WORK TO COMPLETE. Each record that follows must be reproduced exactly.

INFORMATION SHOWN.
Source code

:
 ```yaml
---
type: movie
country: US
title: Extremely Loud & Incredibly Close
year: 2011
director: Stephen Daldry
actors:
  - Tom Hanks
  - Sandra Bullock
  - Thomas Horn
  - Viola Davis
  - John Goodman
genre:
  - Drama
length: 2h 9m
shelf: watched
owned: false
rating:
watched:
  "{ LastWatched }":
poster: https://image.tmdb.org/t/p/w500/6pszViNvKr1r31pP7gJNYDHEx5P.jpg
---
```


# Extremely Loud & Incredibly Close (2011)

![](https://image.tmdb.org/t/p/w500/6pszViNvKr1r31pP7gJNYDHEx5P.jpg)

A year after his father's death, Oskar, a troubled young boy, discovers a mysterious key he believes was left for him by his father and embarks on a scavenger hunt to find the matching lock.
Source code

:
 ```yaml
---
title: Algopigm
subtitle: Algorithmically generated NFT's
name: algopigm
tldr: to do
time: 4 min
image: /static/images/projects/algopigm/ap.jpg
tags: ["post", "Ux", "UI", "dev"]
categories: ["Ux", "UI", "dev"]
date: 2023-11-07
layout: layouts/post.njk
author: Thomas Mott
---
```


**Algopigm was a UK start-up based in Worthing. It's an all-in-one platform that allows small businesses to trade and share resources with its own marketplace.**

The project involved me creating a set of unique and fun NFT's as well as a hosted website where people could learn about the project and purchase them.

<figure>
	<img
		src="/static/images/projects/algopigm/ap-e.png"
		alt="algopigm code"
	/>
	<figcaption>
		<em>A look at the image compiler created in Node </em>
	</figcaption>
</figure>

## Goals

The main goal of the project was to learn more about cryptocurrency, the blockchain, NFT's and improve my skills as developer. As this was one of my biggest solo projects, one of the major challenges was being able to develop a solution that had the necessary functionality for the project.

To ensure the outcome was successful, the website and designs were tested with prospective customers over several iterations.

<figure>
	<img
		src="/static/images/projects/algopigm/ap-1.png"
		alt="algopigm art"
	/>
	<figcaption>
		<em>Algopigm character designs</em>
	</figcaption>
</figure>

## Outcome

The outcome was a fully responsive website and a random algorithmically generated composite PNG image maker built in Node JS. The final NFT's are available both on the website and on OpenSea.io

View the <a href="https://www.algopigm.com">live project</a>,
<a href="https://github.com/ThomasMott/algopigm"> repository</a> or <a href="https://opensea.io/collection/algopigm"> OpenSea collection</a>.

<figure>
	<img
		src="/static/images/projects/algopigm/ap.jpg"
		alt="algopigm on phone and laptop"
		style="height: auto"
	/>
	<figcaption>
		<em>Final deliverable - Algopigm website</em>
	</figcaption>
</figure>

ANSWER TO THIS TASK.
Source code

:
 ```yaml
---
type: movie
country: US
title: Extremely Loud & Incredibly Close
year: 2011
director: Stephen Daldry
actors:
  - Tom Hanks
  - Sandra Bullock
  - Thomas Horn
  - Viola Davis
  - John Goodman
genre:
  - Drama
length: 2h 9m
shelf: watched
owned: false
rating:
watched:
  "{ LastWatched }":
poster: https://image.tmdb.org/t/p/w500/6pszViNvKr1r31pP7gJNYDHEx5P.jpg
---
```


# Extremely Loud & Incredibly Close (2011)

![](https://image.tmdb.org/t/p/w500/6pszViNvKr1r31pP7gJNYDHEx5P.jpg)

A year after his father's death, Oskar, a troubled young boy, discovers a mysterious key he believes was left for him by his father and embarks on a scavenger hunt to find the matching lock.
Source code

:
 ```yaml
---
title: Algopigm
subtitle: Algorithmically generated NFT's
name: algopigm
tldr: to do
time: 4 min
image: /static/images/projects/algopigm/ap.jpg
tags: ["post", "Ux", "UI", "dev"]
categories: ["Ux", "UI", "dev"]
date: 2023-11-07
layout: layouts/post.njk
author: Thomas Mott
---
```


**Algopigm was a UK start-up based in Worthing. It's an all-in-one platform that allows small businesses to trade and share resources with its own marketplace.**

The project involved me creating a set of unique and fun NFT's as well as a hosted website where people could learn about the project and purchase them.

<figure>
	<img
		src="/static/images/projects/algopigm/ap-e.png"
		alt="algopigm code"
	/>
	<figcaption>
		<em>A look at the image compiler created in Node </em>
	</figcaption>
</figure>

## Goals

The main goal of the project was to learn more about cryptocurrency, the blockchain, NFT's and improve my skills as developer. As this was one of my biggest solo projects, one of the major challenges was being able to develop a solution that had the necessary functionality for the project.

To ensure the outcome was successful, the website and designs were tested with prospective customers over several iterations.

<figure>
	<img
		src="/static/images/projects/algopigm/ap-1.png"
		alt="algopigm art"
	/>
	<figcaption>
		<em>Algopigm character designs</em>
	</figcaption>
</figure>

## Outcome

The outcome was a fully responsive website and a random algorithmically generated composite PNG image maker built in Node JS. The final NFT's are available both on the website and on OpenSea.io

View the <a href="https://www.algopigm.com">live project</a>,
<a href="https://github.com/ThomasMott/algopigm"> repository</a> or <a href="https://opensea.io/collection/algopigm"> OpenSea collection</a>.

<figure>
	<img
		src="/static/images/projects/algopigm/ap.jpg"
		alt="algopigm on phone and laptop"
		style="height: auto"
	/>
	<figcaption>
		<em>Final deliverable - Algopigm website</em>
	</figcaption>
</figure>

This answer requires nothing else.